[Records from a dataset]
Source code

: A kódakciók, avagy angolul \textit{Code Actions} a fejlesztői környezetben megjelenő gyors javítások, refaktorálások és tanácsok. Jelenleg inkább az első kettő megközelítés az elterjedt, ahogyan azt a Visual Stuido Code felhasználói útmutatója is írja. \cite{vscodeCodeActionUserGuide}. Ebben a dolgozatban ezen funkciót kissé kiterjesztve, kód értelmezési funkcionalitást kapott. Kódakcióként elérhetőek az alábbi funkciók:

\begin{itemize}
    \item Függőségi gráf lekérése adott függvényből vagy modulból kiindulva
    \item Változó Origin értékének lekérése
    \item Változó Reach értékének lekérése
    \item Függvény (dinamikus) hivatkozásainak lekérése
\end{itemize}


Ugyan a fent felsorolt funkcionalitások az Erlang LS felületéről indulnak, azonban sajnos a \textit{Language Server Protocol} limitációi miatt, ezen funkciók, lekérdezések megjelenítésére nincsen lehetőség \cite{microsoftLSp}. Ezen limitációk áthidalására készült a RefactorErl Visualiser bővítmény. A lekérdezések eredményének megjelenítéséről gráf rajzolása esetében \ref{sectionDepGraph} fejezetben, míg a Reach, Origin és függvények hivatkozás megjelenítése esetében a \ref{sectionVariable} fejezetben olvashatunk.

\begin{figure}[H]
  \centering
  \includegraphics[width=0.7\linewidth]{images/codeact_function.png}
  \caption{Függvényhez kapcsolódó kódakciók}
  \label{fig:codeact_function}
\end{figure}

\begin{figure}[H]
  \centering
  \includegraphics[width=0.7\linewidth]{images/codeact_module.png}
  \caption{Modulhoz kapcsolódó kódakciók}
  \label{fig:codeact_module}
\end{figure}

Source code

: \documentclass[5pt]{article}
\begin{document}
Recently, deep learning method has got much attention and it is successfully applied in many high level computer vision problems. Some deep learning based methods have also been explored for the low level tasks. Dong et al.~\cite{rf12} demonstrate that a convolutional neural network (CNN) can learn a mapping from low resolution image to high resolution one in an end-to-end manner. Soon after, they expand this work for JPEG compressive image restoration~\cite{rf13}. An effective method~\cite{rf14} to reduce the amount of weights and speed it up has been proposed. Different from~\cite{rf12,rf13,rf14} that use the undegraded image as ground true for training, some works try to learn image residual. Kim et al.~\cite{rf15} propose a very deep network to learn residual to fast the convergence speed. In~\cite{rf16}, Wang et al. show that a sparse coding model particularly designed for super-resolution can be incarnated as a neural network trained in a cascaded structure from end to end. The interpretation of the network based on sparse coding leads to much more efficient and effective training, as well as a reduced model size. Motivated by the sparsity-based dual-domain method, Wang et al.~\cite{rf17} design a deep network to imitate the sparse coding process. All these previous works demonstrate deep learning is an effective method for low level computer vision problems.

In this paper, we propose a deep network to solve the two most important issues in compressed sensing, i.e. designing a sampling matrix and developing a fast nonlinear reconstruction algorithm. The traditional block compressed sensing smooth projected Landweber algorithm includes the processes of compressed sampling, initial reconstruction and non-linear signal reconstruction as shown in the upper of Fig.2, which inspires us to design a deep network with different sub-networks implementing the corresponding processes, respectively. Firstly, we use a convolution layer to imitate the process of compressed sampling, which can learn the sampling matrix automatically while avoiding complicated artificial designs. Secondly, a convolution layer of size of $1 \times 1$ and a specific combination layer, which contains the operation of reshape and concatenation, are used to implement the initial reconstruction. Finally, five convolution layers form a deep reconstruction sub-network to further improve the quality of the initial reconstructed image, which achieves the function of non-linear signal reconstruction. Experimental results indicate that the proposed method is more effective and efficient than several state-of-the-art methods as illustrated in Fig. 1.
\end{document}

■ What you will do ■
All of the data should be retyped exactly.

■ Answer to this exercise ■
Source code

: A kódakciók, avagy angolul \textit{Code Actions} a fejlesztői környezetben megjelenő gyors javítások, refaktorálások és tanácsok. Jelenleg inkább az első kettő megközelítés az elterjedt, ahogyan azt a Visual Stuido Code felhasználói útmutatója is írja. \cite{vscodeCodeActionUserGuide}. Ebben a dolgozatban ezen funkciót kissé kiterjesztve, kód értelmezési funkcionalitást kapott. Kódakcióként elérhetőek az alábbi funkciók:

\begin{itemize}
    \item Függőségi gráf lekérése adott függvényből vagy modulból kiindulva
    \item Változó Origin értékének lekérése
    \item Változó Reach értékének lekérése
    \item Függvény (dinamikus) hivatkozásainak lekérése
\end{itemize}


Ugyan a fent felsorolt funkcionalitások az Erlang LS felületéről indulnak, azonban sajnos a \textit{Language Server Protocol} limitációi miatt, ezen funkciók, lekérdezések megjelenítésére nincsen lehetőség \cite{microsoftLSp}. Ezen limitációk áthidalására készült a RefactorErl Visualiser bővítmény. A lekérdezések eredményének megjelenítéséről gráf rajzolása esetében \ref{sectionDepGraph} fejezetben, míg a Reach, Origin és függvények hivatkozás megjelenítése esetében a \ref{sectionVariable} fejezetben olvashatunk.

\begin{figure}[H]
  \centering
  \includegraphics[width=0.7\linewidth]{images/codeact_function.png}
  \caption{Függvényhez kapcsolódó kódakciók}
  \label{fig:codeact_function}
\end{figure}

\begin{figure}[H]
  \centering
  \includegraphics[width=0.7\linewidth]{images/codeact_module.png}
  \caption{Modulhoz kapcsolódó kódakciók}
  \label{fig:codeact_module}
\end{figure}

Source code

: \documentclass[5pt]{article}
\begin{document}
Recently, deep learning method has got much attention and it is successfully applied in many high level computer vision problems. Some deep learning based methods have also been explored for the low level tasks. Dong et al.~\cite{rf12} demonstrate that a convolutional neural network (CNN) can learn a mapping from low resolution image to high resolution one in an end-to-end manner. Soon after, they expand this work for JPEG compressive image restoration~\cite{rf13}. An effective method~\cite{rf14} to reduce the amount of weights and speed it up has been proposed. Different from~\cite{rf12,rf13,rf14} that use the undegraded image as ground true for training, some works try to learn image residual. Kim et al.~\cite{rf15} propose a very deep network to learn residual to fast the convergence speed. In~\cite{rf16}, Wang et al. show that a sparse coding model particularly designed for super-resolution can be incarnated as a neural network trained in a cascaded structure from end to end. The interpretation of the network based on sparse coding leads to much more efficient and effective training, as well as a reduced model size. Motivated by the sparsity-based dual-domain method, Wang et al.~\cite{rf17} design a deep network to imitate the sparse coding process. All these previous works demonstrate deep learning is an effective method for low level computer vision problems.

In this paper, we propose a deep network to solve the two most important issues in compressed sensing, i.e. designing a sampling matrix and developing a fast nonlinear reconstruction algorithm. The traditional block compressed sensing smooth projected Landweber algorithm includes the processes of compressed sampling, initial reconstruction and non-linear signal reconstruction as shown in the upper of Fig.2, which inspires us to design a deep network with different sub-networks implementing the corresponding processes, respectively. Firstly, we use a convolution layer to imitate the process of compressed sampling, which can learn the sampling matrix automatically while avoiding complicated artificial designs. Secondly, a convolution layer of size of $1 \times 1$ and a specific combination layer, which contains the operation of reshape and concatenation, are used to implement the initial reconstruction. Finally, five convolution layers form a deep reconstruction sub-network to further improve the quality of the initial reconstructed image, which achieves the function of non-linear signal reconstruction. Experimental results indicate that the proposed method is more effective and efficient than several state-of-the-art methods as illustrated in Fig. 1.
\end{document}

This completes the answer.